South Carolina state lawmakers have voted to allow firing squads to be implemented as a method of capital punishment in the state.
The Republican governor, Henry McMaster, has said he will approve the bill when it arrives at his desk, making South Carolina only the fourth state in the US that allows death by firing squad. Mississippi, Oklahoma and Utah already allow the execution method, according to the non-profit Death Penalty Information Center.
A shortage of lethal injection drugs and its effect on South Carolina’s ability to implement capital punishment was cited as the reason for the decision. As the death penalty continues to be subject to widespread criticism, many drug companies have decided to stop selling the drugs to states.
A Democratic representative, Justin Bamberg, spoke to colleagues before the vote, urging them to reject the bill.

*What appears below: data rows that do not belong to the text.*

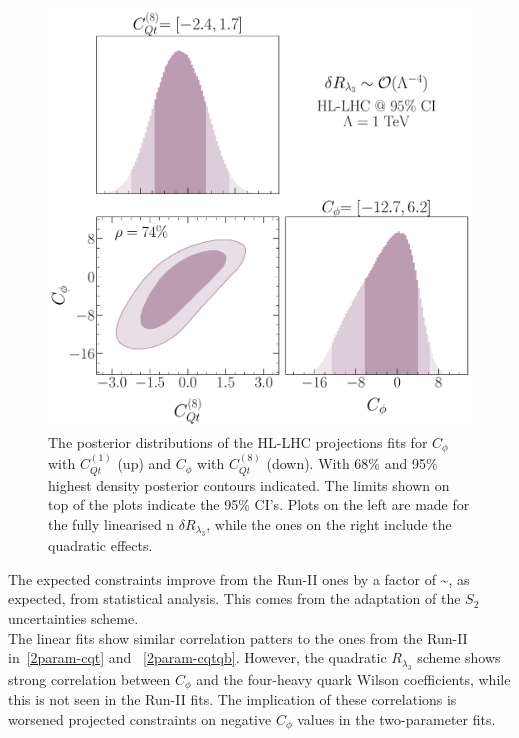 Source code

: \begin{figure}[htpb!]
\begin{center}
	\includegraphics[width=0.4\linewidth]{figures/hl-lhc/Cqt8_HL-LHC_quadl3_rge} 
\end{center}
\caption{The posterior distributions of the HL-LHC projections fits for $C_\phi$ with $C_{Qt}^{(1)}$ (up) and $C_\phi$ with $C_{Qt}^{(8)}$ (down). With 68\% and 95\% highest density posterior contours indicated. The limits shown on top of the plots indicate the 95\% CI's. Plots on the left are made for the fully linearised n $\delta R_{\lambda_3}$, while the ones on the right include the quadratic effects.  \label{2param-cqthl}   }
\end{figure}
The expected constraints improve from the Run-II ones by a factor of 
\be
 \sim{},
\ee
as expected, from statistical analysis. This comes from the adaptation of the $S_2$ uncertainties scheme.  \\ The linear fits show similar correlation patters to the ones from the Run-II in~\autoref{2param-cqt} and ~\autoref{2param-cqtqb}. However, the quadratic $R_{\lambda_3}$ scheme shows strong correlation between $C_\phi$ and the four-heavy quark Wilson coefficients, while this is not seen in the Run-II fits. The implication of these correlations is worsened projected constraints on negative $C_\phi$ values in the two-parameter fits.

He said: “If you push the green button at the end of the day and vote to pass this bill out of this body, you may as well be throwing the switch yourself.”
South Carolina’s supply of life-ending drugs expired in 2013, and the state has not gone forward with a prisoner execution since 2011. Currently there are 37 people on the state’s death row who have exhausted the appeal process.
Prisoners who have been sentenced to death have all chosen lethal injection in recent years.
If McMaster signs the bill into law, those prisoners will again be in line for the death penalty, with the state being required to execute them by electrocution or gunfire if lethal injection drugs are not available. Only nine states currently allow use of the electric chair.
South Carolina first began using the electric chair in 1912 after taking over implementation of the death penalty from individual counties, which usually hanged prisoners. Only three inmates, all in Utah, have been killed by firing squad since 1977. Nineteen inmates have died in the electric chair this century.
The bill was approved by a 66-43 vote. It was already approved by the state senate in March by a vote of 32-11, but given minor technical changes before its approval this week.
Democratic lawmakers attempted to amend the bill with details that would increase pressure on the state to provide transparency in its executions. Some of the amendments, which all failed, included live-streaming executions on the internet, and mandating that lawmakers watch the executions as they happen.
Lawsuits are expected to delay any immediate executions following the signing of the law.